Know Your Rights: Telling Your Boss You’re Pregnant
Becoming pregnant can be both a blessing and a curse for the working woman. On the one hand, you may be beyond excited at the prospect of bringing a new life into the world. But the other side of that coin is that you will almost certainly have to take a leave of absence from work, a situation that many career women dread. Sadly, pregnancy carries something of a social stigma in the working world. There is an antiquated notion that women who become mothers will no longer function in the same capacity that they did as childless employees. And while it’s certainly true that a baby will split your focus, it doesn’t in any way mean that you can’t still be a valuable worker and a productive member of the team. Luckily, there are laws in place to protect your rights when you are a working woman who finds herself in the family way.
The Pregnancy Discrimination Act is on your side. Enacted in 1978 as an amendment to the Civil Rights Act of 1964, this law states that employers may not hire, fire, or otherwise discriminate against employees based on pregnancy and related conditions (provided they have more than fifteen employees). Further, you may fall back on the Family and Medical Leave Act (FMLA) of 1993, which protects your right to take medical leave associated with pregnancy and childbirth without the fear of reprisal (firing, for example). So if you are denied employment because of pregnancy (although this is unfortunately difficult to prove) or you are fired due to pregnancy, childbirth, or caring for a newborn, you definitely have an actionable claim against an employer.
That said, you may still be a little nervous about discussing the matter with your supervisor or the HR department. But it is imperative that you do so for the sole reason that it serves to protect your position with the company. Suppose that the company finds out you are pregnant before you inform them and they decide to terminate your position (or simply fire you). They have a reasonable argument that they were unaware of your condition because you hadn’t yet informed them of your pregnancy. As soon as you tell them that you are expecting a baby you will be protected under the laws listed above; in short, it will become extremely difficult for your company to get rid of you without having it look like discrimination.
Also, you need to start preparations for your leave of absence as soon as possible. This means finishing up projects before you go on maternity leave, or alternately, getting other workers up to speed so that you can seamlessly transfer projects. You may even have to hire and train a temp to replace you until you return. Believe it or not, your company (and your job security) will only benefit from letting the cat out of the bag early.
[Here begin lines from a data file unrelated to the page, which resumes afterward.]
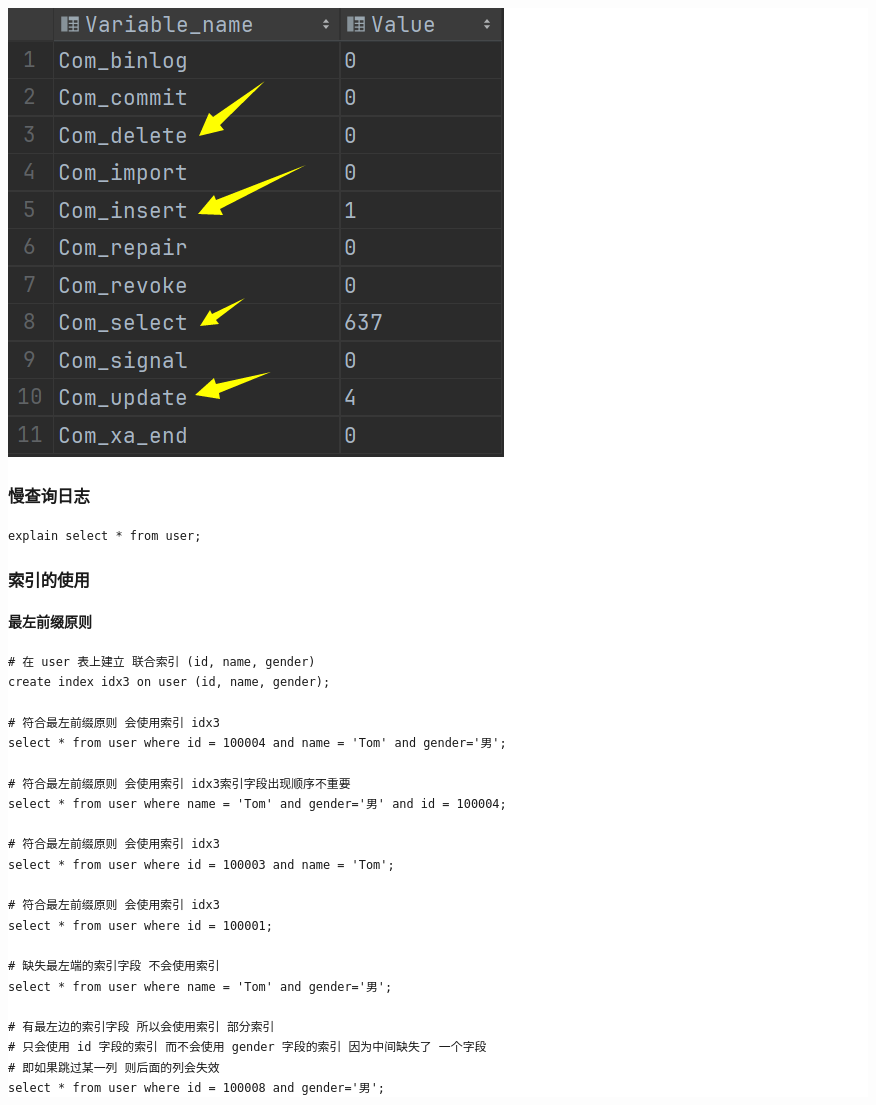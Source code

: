 ![img_20.png](img_20.png)

### 慢查询日志
```mysql
explain select * from user;
```
### 索引的使用

#### 最左前缀原则
```mysql
# 在 user 表上建立 联合索引 (id, name, gender)
create index idx3 on user (id, name, gender);

# 符合最左前缀原则 会使用索引 idx3
select * from user where id = 100004 and name = 'Tom' and gender='男';

# 符合最左前缀原则 会使用索引 idx3索引字段出现顺序不重要
select * from user where name = 'Tom' and gender='男' and id = 100004;

# 符合最左前缀原则 会使用索引 idx3
select * from user where id = 100003 and name = 'Tom';

# 符合最左前缀原则 会使用索引 idx3
select * from user where id = 100001;

# 缺失最左端的索引字段 不会使用索引
select * from user where name = 'Tom' and gender='男';

# 有最左边的索引字段 所以会使用索引 部分索引 
# 只会使用 id 字段的索引 而不会使用 gender 字段的索引 因为中间缺失了 一个字段
# 即如果跳过某一列 则后面的列会失效
select * from user where id = 100008 and gender='男';
```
Plus, there is no reason to increase your pregnancy stress by holding back the information. In this day and age, more and more companies are coming to the realization that maternity leave is like an extended vacation. Although some new mothers do opt to stay home indefinitely with their infants, most return to work after several weeks and pick up right where they left off. So don’t be afraid to speak up and share the good news with the office. Legal issues aside, you’re likely to face a lot more trouble in the long run if you try to hide the truth.